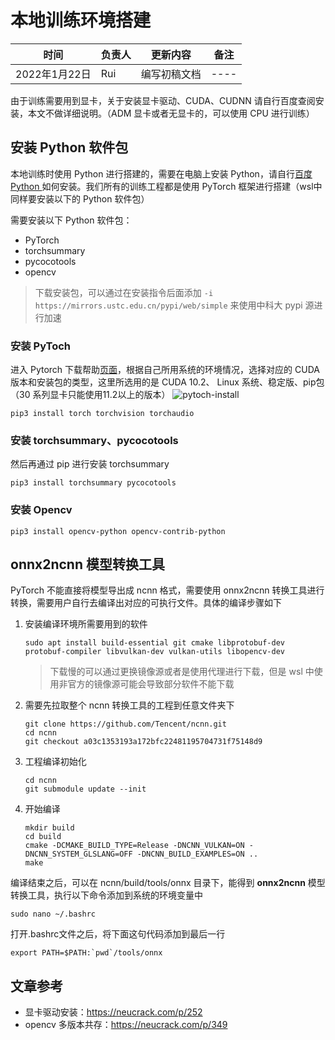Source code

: # 本地训练环境搭建

| 时间 | 负责人 | 更新内容 | 备注 |
| --- | --- | --- | :---: |
| 2022年1月22日 | Rui | 编写初稿文档 | ---- |


由于训练需要用到显卡，关于安装显卡驱动、CUDA、CUDNN 请自行百度查阅安装，本文不做详细说明。（ADM 显卡或者无显卡的，可以使用 CPU 进行训练）

## 安装 Python 软件包

本地训练时使用 Python 进行搭建的，需要在电脑上安装 Python，请自行[百度 Python ](https://www.baidu.com/s?ie=UTF-8&wd=python)如何安装。我们所有的训练工程都是使用 PyTorch 框架进行搭建（wsl中同样要安装以下的 Python 软件包） 

需要安装以下 Python 软件包：
- PyTorch
- torchsummary
- pycocotools
- opencv

> 下载安装包，可以通过在安装指令后面添加 `-i https://mirrors.ustc.edu.cn/pypi/web/simple` 来使用中科大 pypi 源进行加速

### 安装 PyToch

进入 Pytorch 下载帮助[页面](https://pytorch.org/get-started/locally/)，根据自己所用系统的环境情况，选择对应的 CUDA 版本和安装包的类型，这里所选用的是 CUDA 10.2、 Linux 系统、稳定版、pip包（30 系列显卡只能使用11.2以上的版本）
![pytoch-install](./../asserts/pytorch-install.png)

    pip3 install torch torchvision torchaudio


### 安装 torchsummary、pycocotools

然后再通过 pip 进行安装 torchsummary

    pip3 install torchsummary pycocotools

### 安装 Opencv

    pip3 install opencv-python opencv-contrib-python

##  onnx2ncnn 模型转换工具

PyTorch 不能直接将模型导出成 ncnn 格式，需要使用 onnx2ncnn 转换工具进行转换，需要用户自行去编译出对应的可执行文件。具体的编译步骤如下

1. 安装编译环境所需要用到的软件

    ```shell
    sudo apt install build-essential git cmake libprotobuf-dev protobuf-compiler libvulkan-dev vulkan-utils libopencv-dev
    ```

    > 下载慢的可以通过更换镜像源或者是使用代理进行下载，但是 wsl 中使用非官方的镜像源可能会导致部分软件不能下载

2. 需要先拉取整个 ncnn 转换工具的工程到任意文件夹下

    ```shell
    git clone https://github.com/Tencent/ncnn.git
    cd ncnn
    git checkout a03c1353193a172bfc22481195704731f75148d9
    ```

3. 工程编译初始化

    ```shell
    cd ncnn
    git submodule update --init
    ```

4. 开始编译

    ```shell
    mkdir build
    cd build
    cmake -DCMAKE_BUILD_TYPE=Release -DNCNN_VULKAN=ON -DNCNN_SYSTEM_GLSLANG=OFF -DNCNN_BUILD_EXAMPLES=ON ..
    make
    ```
    
编译结束之后，可以在 ncnn/build/tools/onnx 目录下，能得到 **onnx2ncnn** 模型转换工具，执行以下命令添加到系统的环境变量中

    sudo nano ~/.bashrc

打开.bashrc文件之后，将下面这句代码添加到最后一行

```shell
export PATH=$PATH:`pwd`/tools/onnx
```

## 文章参考

* 显卡驱动安装：https://neucrack.com/p/252
* opencv 多版本共存：https://neucrack.com/p/349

========================

### [Problem details]
The line containing "来使用中科大 pypi 源进行加速" marks where to begin; the last line of the records marks where to stop. Copy both and all between, exactly.

### [Written answer]
> 下载安装包，可以通过在安装指令后面添加 `-i https://mirrors.ustc.edu.cn/pypi/web/simple` 来使用中科大 pypi 源进行加速

### 安装 PyToch

进入 Pytorch 下载帮助[页面](https://pytorch.org/get-started/locally/)，根据自己所用系统的环境情况，选择对应的 CUDA 版本和安装包的类型，这里所选用的是 CUDA 10.2、 Linux 系统、稳定版、pip包（30 系列显卡只能使用11.2以上的版本）
![pytoch-install](./../asserts/pytorch-install.png)

    pip3 install torch torchvision torchaudio


### 安装 torchsummary、pycocotools

然后再通过 pip 进行安装 torchsummary

    pip3 install torchsummary pycocotools

### 安装 Opencv

    pip3 install opencv-python opencv-contrib-python

##  onnx2ncnn 模型转换工具

PyTorch 不能直接将模型导出成 ncnn 格式，需要使用 onnx2ncnn 转换工具进行转换，需要用户自行去编译出对应的可执行文件。具体的编译步骤如下

1. 安装编译环境所需要用到的软件

    ```shell
    sudo apt install build-essential git cmake libprotobuf-dev protobuf-compiler libvulkan-dev vulkan-utils libopencv-dev
    ```

    > 下载慢的可以通过更换镜像源或者是使用代理进行下载，但是 wsl 中使用非官方的镜像源可能会导致部分软件不能下载

2. 需要先拉取整个 ncnn 转换工具的工程到任意文件夹下

    ```shell
    git clone https://github.com/Tencent/ncnn.git
    cd ncnn
    git checkout a03c1353193a172bfc22481195704731f75148d9
    ```

3. 工程编译初始化

    ```shell
    cd ncnn
    git submodule update --init
    ```

4. 开始编译

    ```shell
    mkdir build
    cd build
    cmake -DCMAKE_BUILD_TYPE=Release -DNCNN_VULKAN=ON -DNCNN_SYSTEM_GLSLANG=OFF -DNCNN_BUILD_EXAMPLES=ON ..
    make
    ```
    
编译结束之后，可以在 ncnn/build/tools/onnx 目录下，能得到 **onnx2ncnn** 模型转换工具，执行以下命令添加到系统的环境变量中

    sudo nano ~/.bashrc

打开.bashrc文件之后，将下面这句代码添加到最后一行

```shell
export PATH=$PATH:`pwd`/tools/onnx
```

## 文章参考

* 显卡驱动安装：https://neucrack.com/p/252
* opencv 多版本共存：https://neucrack.com/p/349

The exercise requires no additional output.